## SOURCE RECORDS:

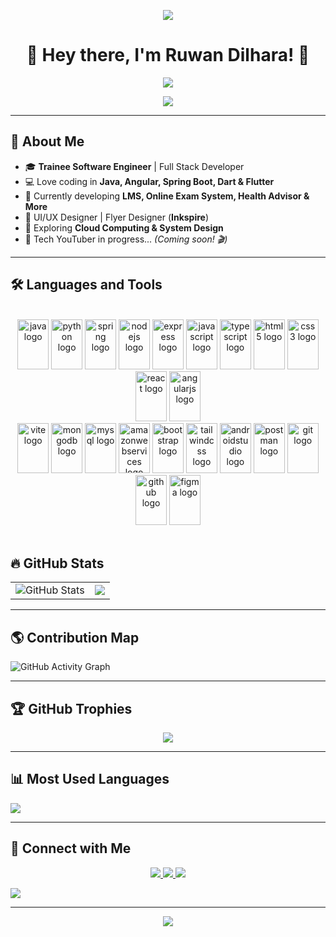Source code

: <p align="center">
  <img src="https://capsule-render.vercel.app/api?type=waving&color=gradient&height=200&section=header&animation=fadeIn&fontAlignY=45"/>
</p>
<h1 align="center">👋 Hey there, I'm Ruwan Dilhara! 🚀</h1>  

<p align="center">
  <img src="https://readme-typing-svg.herokuapp.com?font=Fira+Code&weight=600&pause=1000&color=00F7FF&width=450&lines=Trainee+Software+Engineer;Full+Stack+Developer;Passionate+about+Java%2C+Angular%2C+Spring+Boot;Tech+Enthusiast+%7C+UI%2FUX+Designer;Building+Awesome+Projects!">
</p>


<p align="center">
  <img src="https://raw.githubusercontent.com/halfrost/halfrost/master/icons/header_.png" />
</p>

---

## 🌟 About Me  
- 🎓 **Trainee Software Engineer** | Full Stack Developer  
- 💻 Love coding in **Java, Angular, Spring Boot, Dart & Flutter**  
- 🚀 Currently developing **LMS, Online Exam System, Health Advisor & More**  
- 🎨 UI/UX Designer | Flyer Designer (**Inkspire**)  
- 🎯 Exploring **Cloud Computing & System Design**  
- 🎥 Tech YouTuber in progress... *(Coming soon! 🎬)*  

---

## 🛠  Languages and Tools

  <br>
<div align="center">
  <img src="https://skillicons.dev/icons?i=java" height="80" alt="java logo" width="50" />
<!--   <img src="https://skillicons.dev/icons?i=cs" height="80" alt="csharp logo"  width="85" /> -->
<!--   <img src="https://skillicons.dev/icons?i=cpp" height="80" alt="cplusplus logo" width="85" /> -->
<!--   <img src="https://skillicons.dev/icons?i=dotnet" height="80" alt="dot-net logo"  width="85" /> -->
  <img src="https://skillicons.dev/icons?i=py" height="80" alt="python logo"  width="50" />
<!--   <img src="https://skillicons.dev/icons?i=php" height="80" alt="php logo"  width="85" /> -->
  <img src="https://skillicons.dev/icons?i=spring" height="80" alt="spring logo"  width="50" />
  <img src="https://skillicons.dev/icons?i=nodejs" height="80" alt="nodejs logo"  width="50" />
  <img src="https://skillicons.dev/icons?i=express" height="80" alt="express logo"  width="50" />

  <!--<br>-->
  
  <img src="https://skillicons.dev/icons?i=js" height="80" alt="javascript logo"  width="50" />
  <img src="https://skillicons.dev/icons?i=ts" height="80" alt="typescript logo" width="50" />
  <img src="https://skillicons.dev/icons?i=html" height="80" alt="html5 logo"  width="50" />
  <img src="https://skillicons.dev/icons?i=css" height="80" alt="css3 logo" width="50" />
  <img src="https://skillicons.dev/icons?i=react" height="80" alt="react logo" width="50" />
  <img src="https://skillicons.dev/icons?i=angular" height="80" alt="angularjs logo"  width="50" />
  <br>

  <img src="https://skillicons.dev/icons?i=vite" height="80" alt="vite logo"  width="50" />
  <!-- <img src="https://skillicons.dev/icons?i=threejs" height="80" alt="threejs logo" width="85" /> -->
  <!-- <img src="https://skillicons.dev/icons?i=tensorflow" height="80" alt="tensorflow logo"  width="85" /> -->

  <!--<br>-->
 
  <img src="https://skillicons.dev/icons?i=mongodb" height="80" alt="mongodb logo"  width="50" />
  <img src="https://skillicons.dev/icons?i=mysql" height="80" alt="mysql logo" width="50" />
  <img src="https://skillicons.dev/icons?i=aws" height="80" alt="amazonwebservices logo" width="50" />
  <!--<img src="https://skillicons.dev/icons?i=firebase" height="80" alt="firebase logo" width="85" />
  <img src="https://skillicons.dev/icons?i=supabase" height="80" alt="supabase logo"  width="85" /> -->
  <img src="https://skillicons.dev/icons?i=bootstrap" height="80" alt="bootstrap logo" width="50" />
  <img src="https://skillicons.dev/icons?i=tailwind" height="80" alt="tailwindcss logo"  width="50" />
  <!--<img src="https://skillicons.dev/icons?i=redux" height="80" alt="redux logo"  width="85" /> 
  <img src="https://skillicons.dev/icons?i=laravel" height="80" alt="laravel logo" width="85" />-->


  <img src="https://skillicons.dev/icons?i=androidstudio" height="80" alt="androidstudio logo" width="50" />
 <!-- <img src="https://skillicons.dev/icons?i=visualstudio" height="80" alt="visualstudio logo" width="85" />
  <img src="https://skillicons.dev/icons?i=wordpress" height="80" alt="wordpress logo" width="85" /> -->
  <img src="https://skillicons.dev/icons?i=postman" height="80" alt="postman logo" width="50" />
  <img src="https://skillicons.dev/icons?i=git" height="80" alt="git logo" width="50" />
  <img src="https://skillicons.dev/icons?i=github" height="80" alt="github logo" width="50" />
  <img src="https://skillicons.dev/icons?i=figma" height="80" alt="figma logo" width="50" />
<!--  <img src="https://skillicons.dev/icons?i=blender" height="80" alt="blender logo" width="85" />
  <img src="https://skillicons.dev/icons?i=md" height="80" alt="markdown logo" width="85" />-->

</div>
<br>

## 🔥 GitHub Stats  

<table align="center">
<tr>
<td>
 <img src="https://github-readme-stats.vercel.app/api?username=RuwanDilhara&theme=dark&hide_border=false&include_all_commits=true&count_private=false" alt="GitHub Stats" />
<!--   <img src="https://github-readme-stats.vercel.app/api?username=RuwanDilhara&show_icons=true&theme=radical&bg_color=0d1117&title_color=00F7FF&text_color=ffffff&icon_color=FF9D00" /> -->
  
</td>
<td>
  <img src="https://github-readme-streak-stats.herokuapp.com/?user=RuwanDilhara&theme=radical&background=0d1117&ring=00F7FF&fire=FF9D00&currStreakLabel=FF9D00" />
</td>
</tr>
</table>

---

## 🌎 Contribution Map  
![GitHub Activity Graph](https://github-readme-activity-graph.vercel.app/graph?username=RuwanDilhara&theme=react-dark&bg_color=0d1117&title_color=00F7FF&line=00F7FF&point=FF9D00)

---

## 🏆 GitHub Trophies  
<p align="center">
  <img src="https://github-profile-trophy.vercel.app/?username=RuwanDilhara&theme=onestar&no-frame=true&no-bg=true&margin-w=15" />
</p>

---

## 📊 Most Used Languages  
<img src="https://github-readme-stats.vercel.app/api/top-langs/?username=RuwanDilhara&layout=compact&theme=radical&bg_color=0d1117&title_color=00F7FF&text_color=ffffff" />

---

## 🚀 Connect with Me  
<p align="center">
  <a href="https://linkedin.com/in/ruwan-dilhara-260131336">
    <img src="https://img.shields.io/badge/LinkedIn-0A66C2?style=for-the-badge&logo=linkedin&logoColor=white">
  </a>
  <a href="https://github.com/RuwanDilhara">
    <img src="https://img.shields.io/badge/GitHub-181717?style=for-the-badge&logo=github&logoColor=white">
  </a>
  <a href="https://youtube.com">
    <img src="https://img.shields.io/badge/YouTube-FF0000?style=for-the-badge&logo=youtube&logoColor=white">
  </a>
</p>

<p align="center">
  
  ![](https://komarev.com/ghpvc/?username=RuwanDilhara&color=blue)

</p>

---
<p align="center">
  <img src="https://capsule-render.vercel.app/api?type=waving&color=gradient&height=100&section=footer&animation=blinking&fontAlignY=75"/>
</p>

## EXERCISE PROMPT:
On how many lines of the material does the word "waving" appear? Reply with the number alone.

## WORKED SOLUTION:
2